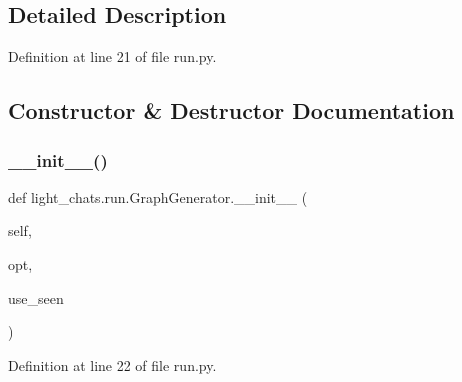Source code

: \subsection{Detailed Description}


Definition at line 21 of file run.\+py.



\subsection{Constructor \& Destructor Documentation}
\mbox{\label{classlight__chats_1_1run_1_1GraphGenerator_aac2b7559d6b74c923297239c810ed53f}} 
\subsubsection{\texorpdfstring{\+\_\+\+\_\+init\+\_\+\+\_\+()}{\_\_init\_\_()}}
{\footnotesize\ttfamily def light\+\_\+chats.\+run.\+Graph\+Generator.\+\_\+\+\_\+init\+\_\+\+\_\+ (\begin{DoxyParamCaption}\item[{}]{self,  }\item[{}]{opt,  }\item[{}]{use\+\_\+seen }\end{DoxyParamCaption})}



Definition at line 22 of file run.\+py.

* **TASK OBJECTIVE**: Copy each line of the material where "file" is found.

* **EXPECTED ANSWER**:
Definition at line 21 of file run.\+py.
Definition at line 22 of file run.\+py.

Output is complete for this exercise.